New framework achieves 100% compilation and 91.7% test success on large codebases, nearly eliminating unsafe Rust.

Deep Dive

Researchers from Stony Brook University and AWS have developed ORBIT, a novel framework that uses guided AI agents to automate the complex task of translating legacy C code into safer Rust. Unlike previous LLM-based approaches that struggle with large codebases and complex dependencies, ORBIT employs a multi-agent system that dynamically navigates a project, constructs a dependency-aware translation graph, and coordinates specialized agents for interface generation, function mapping, and iterative verification. This orchestrated approach tackles the core challenges of hallucination and context limitation that plague simpler translation tools.

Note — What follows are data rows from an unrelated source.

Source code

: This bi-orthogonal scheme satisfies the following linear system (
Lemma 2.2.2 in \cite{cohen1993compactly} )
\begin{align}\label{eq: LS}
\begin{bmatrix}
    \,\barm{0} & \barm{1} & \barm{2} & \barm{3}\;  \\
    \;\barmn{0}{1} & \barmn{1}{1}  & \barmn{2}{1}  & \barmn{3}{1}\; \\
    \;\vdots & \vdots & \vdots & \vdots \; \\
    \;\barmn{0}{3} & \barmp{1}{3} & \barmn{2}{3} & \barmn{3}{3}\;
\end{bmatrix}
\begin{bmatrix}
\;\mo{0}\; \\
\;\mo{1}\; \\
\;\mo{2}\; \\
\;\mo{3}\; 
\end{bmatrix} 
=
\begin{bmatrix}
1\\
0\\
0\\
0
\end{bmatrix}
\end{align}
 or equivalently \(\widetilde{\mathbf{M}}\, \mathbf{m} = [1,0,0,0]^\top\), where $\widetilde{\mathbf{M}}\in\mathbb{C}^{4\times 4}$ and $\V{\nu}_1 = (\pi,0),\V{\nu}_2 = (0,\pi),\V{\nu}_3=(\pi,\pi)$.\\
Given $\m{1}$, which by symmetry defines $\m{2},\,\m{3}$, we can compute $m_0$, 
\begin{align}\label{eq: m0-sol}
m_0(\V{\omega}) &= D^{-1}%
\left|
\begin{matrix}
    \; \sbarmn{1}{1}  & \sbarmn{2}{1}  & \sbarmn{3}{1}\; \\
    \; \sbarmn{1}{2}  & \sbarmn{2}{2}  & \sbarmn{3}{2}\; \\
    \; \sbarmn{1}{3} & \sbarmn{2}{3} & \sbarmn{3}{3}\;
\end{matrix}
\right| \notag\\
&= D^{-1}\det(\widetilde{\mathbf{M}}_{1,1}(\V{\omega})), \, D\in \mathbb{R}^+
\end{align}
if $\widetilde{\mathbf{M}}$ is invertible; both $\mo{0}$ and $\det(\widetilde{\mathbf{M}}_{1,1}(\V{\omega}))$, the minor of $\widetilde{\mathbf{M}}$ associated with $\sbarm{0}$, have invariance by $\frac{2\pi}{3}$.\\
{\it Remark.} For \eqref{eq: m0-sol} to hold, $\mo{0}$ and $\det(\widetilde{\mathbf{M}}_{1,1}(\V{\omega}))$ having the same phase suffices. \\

ORBIT was rigorously tested on 24 real-world programs from the CRUST-Bench, with over 91% exceeding 1,000 lines of code. The results are striking: it achieved 100% compilation success and 91.7% test success in both expert-guided and fully autonomous modes. This performance substantially outperforms existing tools like C2Rust and the baseline CRUST-Bench system. Crucially, ORBIT's translations drastically reduce the number of `unsafe` code blocks—a key Rust feature for memory safety—bringing them close to zero. The framework also demonstrated competitive results on the challenging DARPA TRACTOR benchmark, proving its scalability for large, critical systems.

Key Points
  • Achieved 100% compilation & 91.7% test success on 24 large CRUST-Bench programs
  • Uses multi-agent orchestration to dynamically navigate dependencies, beating static-context LLM approaches
  • Reduces unsafe Rust code blocks to nearly zero, a major win for memory safety

Why It Matters

Automates the risky, expensive process of modernizing critical legacy infrastructure, making systems fundamentally safer.